社名にもある「アジャイル開発」とは、小さな単位で設計・実装・テストを繰り返し、プロダクトを成長させていく開発手法だ。ウォーターフォール開発に代表される従来の手法と比べ、ユーザーニーズを取り入れながら短期間で開発を進められる。
KAGでは下図のようなサイクルをなぞってプロジェクトを進めていく。リーンスタートアップのフェーズでは、ミニマムなサービスデザインでプロトタイプを動かし、そこで得た気付きを反映する。開発に入ると、コミュニケーションを通してビジネス価値を高めていくスクラムのフレームワークで、やはり短期間でサイクルをまわしていく。
「アジャイル開発は機動力の高い手法です。実際に手を動かすことで、ユーザーの要望をクイックに検証し、市場動向を柔軟に反映できます。かつては、要件をじっくり定義し、開発して数年後にリリースしましょうという進め方もありましたが、世の中の変化についていけなくなっています」と開発戦略本部長の岡澤克暢氏が説明してくれた。
KAGのアジャイル開発は、サービスデザインのパートがセットになっているのが大きなポイントだ。
「従来型のシステム開発では、上流工程に当たる要件定義やサービス設計をお客様が行っていました。当社では、専門のサービスデザイナーがお客様といっしょにワークショップをしながらサービスデザインを進めます。このとき、検討用のフレームワークを用いるので、アイデアの長所や課題が明確になります」とテックエバンジェリストの御田稔氏。
また、開発プロセスのどの段階でつまずくかは、プロジェクトによりまちまちだ。そのため、KAGはどの段階からでも支援に入れるという。
「ビジネスデザインを考えてみたものの実現性に乏しくて次のステップに進めないケースや、開発に入ってから頓挫するケースもあります。ご相談いただければ、どの段階からでもサポートします」とソフトウェアエンジニアの岸田正吉氏が言う。
伴走支援でクライアントの内製化スキルを育てる
アジャイル開発を標ぼうする開発会社は少なくないが、KAGには他社にない強みがある。

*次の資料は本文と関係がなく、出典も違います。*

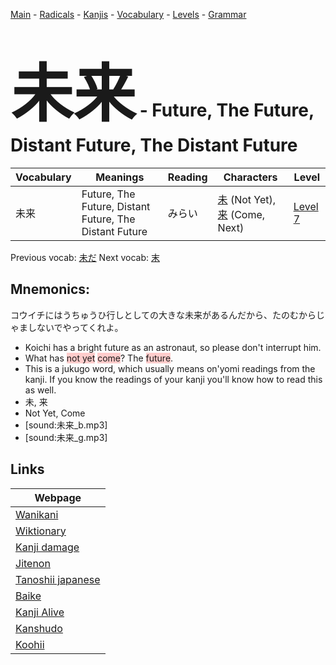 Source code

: <style> bigfont {font-size: 100px}</style>
[Main](../README.md) -
[Radicals](../radicals.md) -
[Kanjis](../kanjis.md) -
[Vocabulary](../vocabulary.md) -
[Levels](../levels.md) -
[Grammar](../grammar.md)
# <bigfont> 未来</bigfont> - Future, The Future, Distant Future, The Distant Future 

| Vocabulary | Meanings | Reading | Characters | Level |
| --- | --- | --- | --- | --- |
| 未来 | Future, The Future, Distant Future, The Distant Future | みらい |  [未](../kanjis/未.md) (Not Yet), [来](../kanjis/来.md) (Come, Next) | [Level 7](../levels/wk_level7.md) |

Previous vocab: [未だ](未だ.md) Next vocab: [末](末.md) 

## Mnemonics:
コウイチにはうちゅうひ行しとしての大きな未来があるんだから、たのむからじゃましないでやってくれよ。
* Koichi has a bright future as an astronaut, so please don't interrupt him.
* What has <span style="background-color:#ffcccb"> not yet</span> <span style="background-color:#ffcccb"> come</span>? The <span style="background-color:#ffcccb"> future</span>.
* This is a jukugo word, which usually means on'yomi readings from the kanji. If you know the readings of your kanji you'll know how to read this as well.
* 未, 来
* Not Yet, Come
* [sound:未来_b.mp3]
* [sound:未来_g.mp3]


## Links 

| Webpage |
| --- |
| [Wanikani          ](https://www.wanikani.com/kanji/未来) |
| [Wiktionary        ](https://en.wiktionary.org/wiki/未来) |
| [Kanji damage      ](http://www.kanjidamage.com/kanji/search?utf8=✓&q=未来) |
| [Jitenon           ](https://jitenon.com/kanji/未来) |
| [Tanoshii japanese ](https://www.tanoshiijapanese.com/dictionary/kanji.cfm?k=未来) |
| [Baike             ](https://baike.baidu.com/item/未来) |
| [Kanji Alive       ](https://app.kanjialive.com/未来) |
| [Kanshudo          ](https://www.kanshudo.com/searchmn?q=未来) |
| [Koohii            ](https://kanji.koohii.com/study/kanji/未来) |

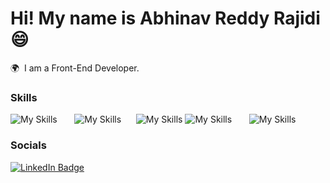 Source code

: Hi! My name is Abhinav Reddy Rajidi 😄
========================================================================================================================================

🌍  I am a Front-End Developer.
<br/>

### Skills

![My Skills](https://skillicons.dev/icons?i=html,css) &nbsp;&nbsp;&nbsp;&nbsp;&nbsp; ![My Skills](https://skillicons.dev/icons?i=js)&nbsp;&nbsp;&nbsp;&nbsp;&nbsp; ![My Skills](https://skillicons.dev/icons?i=figma) ![My Skills](https://skillicons.dev/icons?i=tailwind) &nbsp;&nbsp;&nbsp;&nbsp;&nbsp; ![My Skills](https://skillicons.dev/icons?i=react) &nbsp;&nbsp;&nbsp;&nbsp;&nbsp; 
<br/>

### Socials

<div id="badges">
  <a href="https://www.linkedin.com/in/abhinavreddy-rajidi-988633280/">
    <img src="https://img.shields.io/badge/LinkedIn-blue?style=for-the-badge&logo=linkedin&logoColor=white" alt="LinkedIn Badge"/>
  </a>
</div>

「10年以上、KDDIでシステム開発を担い、たくさんの経験をしてきました。ですので、これからお客様が出会うであろう状況の予測がつきます。日本の大企業はこういうところでつまずいているんです、こうなりそうですという実践知から、失敗や難局に先手を打つことができます」と御田氏。
そして、社内にエンジニアがいないためにDXが進まない企業があることから、KAGは伴走支援も重視しているという。
「たとえばお客様3人、KAGから5人といったスクラムチームで開発を進めるのですが、共創共育をテーマに、お客様の社内にエンジニアやプロダクトオーナーが育つように取り組んでいます。生成AIのような新技術を活用するには、社内で軽いフットワークで内製開発できる組織が強いです。システムやサービスの内製化スキルを身に付けていただけるように進めます」と岡澤氏。
生成AIに関しても新しいキーワードが毎週のように出てきて、計画立案中にゲームチェンジすることもある時代だ。時間をかけて考えるよりも、自分たちで素早くつくって試し、ユーザーのフィードバックを受け、改善サイクルを回すことが肝要なのだそうだ。
KDDHグループで連携し生成AI導入やDXを支援
KAGは社内に40ものチームがあり、Webサービス、スマホアプリ、IoT、XR(クロスリアリティ)など、幅広い領域で実績を重ねてきた。各種クラウドにも通じており、様々な要望に対応できる。
「生成AIを試したいという相談をたくさんいただきます。では、生成AIを入れれば満足していただけるかというと、そうではありません。背後に組織課題やエンジニアの内製化といった別の問題が隠れているからです。まずサービスデザインや業務整理から始め、『お客様が本当にやりたいのはこういうことではありませんか?』と言語化することを大切にしています 。その上で生成AIも活用していくと、より効果や価値を実感していただけます」と岸田氏。
KAGのエンジニアは新しい技術の習得にも熱心だ。AWSに精通したエンジニアが多いとのことだが、OpenAIの普及を受けてAzureエンジニアも増加している。さらに、生成AIを提案するなら自分たちがまず生成AIを業務に活かすべきだと考え、実際に業務に導入している。
「生成AIを使ったチャットボットや、ビジネスアイデアを千本ノックのように出してくれるもの、ターゲットとなるペルソナを提案するものなどをつくりました。エンハンスの可能性を議論しながら役立てています。今は、アジャイル開発の各工程を改善するために生成AIをどう使えばよいかにチャレンジしています」と御田氏。
日本語LLMのELYZAやデータエンジニアリングのフライウィールとシナジーを発揮し、KAGはこれまで以上にクライアントの課題解決と価値創出を実現していくだろう。生成AI時代をリードするKDDHグループの存在感は大きい。